The UNESCO lists many historic monuments of ancient Kyoto as World Heritage Sites and the architecture of the city impresses each Kyoto visitor. Certainly, it is impossible to enumerate and describe each temple and shrine in Kyoto that comprises the national treasure of entire Japan, though to describe several of them is really worth doing.
The Katsura Imperial Villa is one of Japan's finest architectural treasures, set in wooden surroundings. It is a fascinating amalgam of the secular and unofficial tradition in the Japanese palace architecture. The Katsura Imperial Villa was built in the beginning of the seventeenth century by Kobori Enshu, an architect and a tea ceremony master, who wished to express in this building his ideals of rustic simplicity and picturesque nature on a larger scale than the earliest architectural attempts evidence. The Katsura Imperial Villa consists of three main buildings, Ko-shoin, Chu-shoin and Shin-goten, the first one is in a more ceremonial shoin style and the latter two are in a more intimate sukiya style. The Villa reflects the 14th century's tendency of nobility to reject the decors and grandeur of the town palace in the way that the palace should above all have kept the harmony with a natural setting and surroundings. In fact, the Sukiya style, employed in the Katsura Imperial Villa building, traces its origin to the farmer's cottage and the mountain hut rather than to the traditional palace architecture.

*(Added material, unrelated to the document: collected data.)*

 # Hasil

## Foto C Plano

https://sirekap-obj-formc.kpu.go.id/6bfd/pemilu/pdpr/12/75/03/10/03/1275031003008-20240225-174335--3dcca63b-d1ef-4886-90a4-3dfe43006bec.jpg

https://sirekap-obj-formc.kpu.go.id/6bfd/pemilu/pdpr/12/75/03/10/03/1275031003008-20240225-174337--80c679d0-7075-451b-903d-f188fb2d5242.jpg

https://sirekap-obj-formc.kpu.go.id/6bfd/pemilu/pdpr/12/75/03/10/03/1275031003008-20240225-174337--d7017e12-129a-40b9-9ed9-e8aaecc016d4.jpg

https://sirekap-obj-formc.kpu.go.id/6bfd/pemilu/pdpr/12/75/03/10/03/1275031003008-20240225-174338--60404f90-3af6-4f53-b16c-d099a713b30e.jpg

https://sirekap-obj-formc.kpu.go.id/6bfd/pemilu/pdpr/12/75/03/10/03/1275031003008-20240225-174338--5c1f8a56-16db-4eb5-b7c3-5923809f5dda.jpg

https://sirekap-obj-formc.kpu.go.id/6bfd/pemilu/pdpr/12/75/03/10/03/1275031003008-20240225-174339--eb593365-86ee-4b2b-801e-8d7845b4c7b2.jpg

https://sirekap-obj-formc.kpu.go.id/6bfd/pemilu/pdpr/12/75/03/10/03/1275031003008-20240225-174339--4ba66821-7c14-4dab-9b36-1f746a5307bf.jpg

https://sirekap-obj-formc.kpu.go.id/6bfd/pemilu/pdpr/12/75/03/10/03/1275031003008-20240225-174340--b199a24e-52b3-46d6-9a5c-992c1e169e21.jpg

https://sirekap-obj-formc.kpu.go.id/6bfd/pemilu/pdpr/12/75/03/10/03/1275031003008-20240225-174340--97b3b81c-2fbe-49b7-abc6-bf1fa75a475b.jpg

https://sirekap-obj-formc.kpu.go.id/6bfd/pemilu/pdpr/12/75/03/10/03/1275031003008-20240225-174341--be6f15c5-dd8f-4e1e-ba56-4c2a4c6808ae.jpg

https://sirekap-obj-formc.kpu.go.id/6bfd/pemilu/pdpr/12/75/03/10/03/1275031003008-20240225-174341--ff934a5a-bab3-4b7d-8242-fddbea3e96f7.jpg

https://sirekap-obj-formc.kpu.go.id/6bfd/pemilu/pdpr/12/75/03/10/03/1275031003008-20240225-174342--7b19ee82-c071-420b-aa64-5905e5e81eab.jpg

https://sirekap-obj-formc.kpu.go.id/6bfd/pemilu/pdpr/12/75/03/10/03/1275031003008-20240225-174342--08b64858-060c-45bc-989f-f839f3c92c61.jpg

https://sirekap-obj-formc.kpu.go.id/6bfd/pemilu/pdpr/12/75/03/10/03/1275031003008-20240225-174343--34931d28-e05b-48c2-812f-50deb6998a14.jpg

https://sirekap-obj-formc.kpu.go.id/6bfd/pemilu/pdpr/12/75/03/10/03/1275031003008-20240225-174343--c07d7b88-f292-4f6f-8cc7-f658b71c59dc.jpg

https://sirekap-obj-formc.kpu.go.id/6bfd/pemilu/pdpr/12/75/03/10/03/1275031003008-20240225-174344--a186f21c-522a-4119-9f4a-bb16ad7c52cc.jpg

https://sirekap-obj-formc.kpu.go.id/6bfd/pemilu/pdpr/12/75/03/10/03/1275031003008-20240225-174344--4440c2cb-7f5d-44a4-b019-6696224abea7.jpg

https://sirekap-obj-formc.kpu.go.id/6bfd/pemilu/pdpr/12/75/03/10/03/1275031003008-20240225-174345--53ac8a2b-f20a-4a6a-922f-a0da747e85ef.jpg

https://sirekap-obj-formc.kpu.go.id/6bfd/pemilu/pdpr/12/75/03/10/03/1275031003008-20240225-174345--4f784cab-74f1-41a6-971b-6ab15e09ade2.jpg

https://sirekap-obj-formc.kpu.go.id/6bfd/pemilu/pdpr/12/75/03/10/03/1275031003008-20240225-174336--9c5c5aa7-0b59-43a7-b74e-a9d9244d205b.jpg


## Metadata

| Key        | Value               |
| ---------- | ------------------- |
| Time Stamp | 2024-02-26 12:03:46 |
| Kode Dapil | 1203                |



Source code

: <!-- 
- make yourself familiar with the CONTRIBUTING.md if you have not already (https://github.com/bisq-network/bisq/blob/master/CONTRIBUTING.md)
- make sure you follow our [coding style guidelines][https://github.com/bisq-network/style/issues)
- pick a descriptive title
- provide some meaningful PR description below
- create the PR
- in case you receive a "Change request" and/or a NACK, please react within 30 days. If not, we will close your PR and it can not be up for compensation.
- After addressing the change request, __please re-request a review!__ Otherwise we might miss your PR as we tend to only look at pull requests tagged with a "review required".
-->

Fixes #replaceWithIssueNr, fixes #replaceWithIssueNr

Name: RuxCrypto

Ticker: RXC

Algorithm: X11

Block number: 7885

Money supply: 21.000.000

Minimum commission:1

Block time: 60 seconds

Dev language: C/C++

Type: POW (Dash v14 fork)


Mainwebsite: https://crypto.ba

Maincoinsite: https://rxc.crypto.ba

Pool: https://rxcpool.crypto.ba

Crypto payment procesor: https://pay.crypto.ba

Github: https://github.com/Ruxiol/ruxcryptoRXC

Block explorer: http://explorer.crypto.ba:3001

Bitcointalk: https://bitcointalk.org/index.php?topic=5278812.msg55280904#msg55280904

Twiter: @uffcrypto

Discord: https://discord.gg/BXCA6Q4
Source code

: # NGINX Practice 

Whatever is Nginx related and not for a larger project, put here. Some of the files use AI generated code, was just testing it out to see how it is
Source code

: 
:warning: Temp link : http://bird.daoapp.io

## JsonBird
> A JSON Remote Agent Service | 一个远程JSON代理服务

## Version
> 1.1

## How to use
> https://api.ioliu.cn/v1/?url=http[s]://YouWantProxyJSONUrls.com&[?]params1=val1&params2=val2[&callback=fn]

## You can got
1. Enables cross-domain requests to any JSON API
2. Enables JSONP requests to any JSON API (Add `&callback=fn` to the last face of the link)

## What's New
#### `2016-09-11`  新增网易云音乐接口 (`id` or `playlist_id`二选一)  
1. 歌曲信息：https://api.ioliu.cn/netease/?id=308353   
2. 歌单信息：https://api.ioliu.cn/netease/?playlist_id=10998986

Originally, the Katsura buildings were framed in light timbers, using the triangular truss in the roof, and closed by plain walls, lacking pillars, brackets, a foundation podium and a lean-to ambulatory of the Chinese style. Wood was left plain, sometimes even retaining its bark. Intimacy was a keynote, distinguishing Katsura's both exterior and interior design.
What concerns Kyoto shrines, it is interesting to point out the Fushimi Inari Shrine as the most famous of several thousands of shrines, dedicated to Inari across Japan. Inari is one of the most mysterious deities of Japan. He is both male and female. Inari is the Shinto goddess of rice or god of food, and the fox is Inari's messenger and the Japanese believe that he (or she) can assume a fox's shape. Therefore, you can see many fox statues at the Inari shrines. The Fushimi-Inari Shrine is much frequented by merchants, tradesmen and businessmen, who pray for prosperity.
The Fushimi Inari Shrine is also prominent for the countless torii gates, offerings by worshippers that cover the hiking trails of Inarisan, a wooded mountain behind the shrine's main buildings. It takes about two hours to walk along the trail of Inarisan. Along the hiking trail, there are small restaurants that serve a specialty of the Inari shrine, Kitsune Udon ("Fox Udon"), a noodle soup, topped with pieces of aburaage (fried tofu), a favorite food of foxes. The Fushimi Inari Shrine is situated outside the JR Inari Station, the second station from Kyoto on the JR Nara Line. A train ride takes five minutes and costs hundred and forty Yens from the Kyoto Station.
The last, but not the least, let us mention some other most famous sites in Kyoto that are worth visiting or reading: the Kiyomizu-dera, a magnificent wooden temple, supported by pillars off the slope of a mountain; Kinkaku-ji, the Golden Pavilion; Ginkaku-ji, the Silver Pavilion; Heian Jingu, a Shinto shrine, celebrating the Imperial family; Ryoan-ji, famous for its rock garden; the Kyoto Imperial Palace, a home to the Emperors of Japan for many centuries; and the Shugaku-in Imperial Villa, one of Japan's best Japanese gardens..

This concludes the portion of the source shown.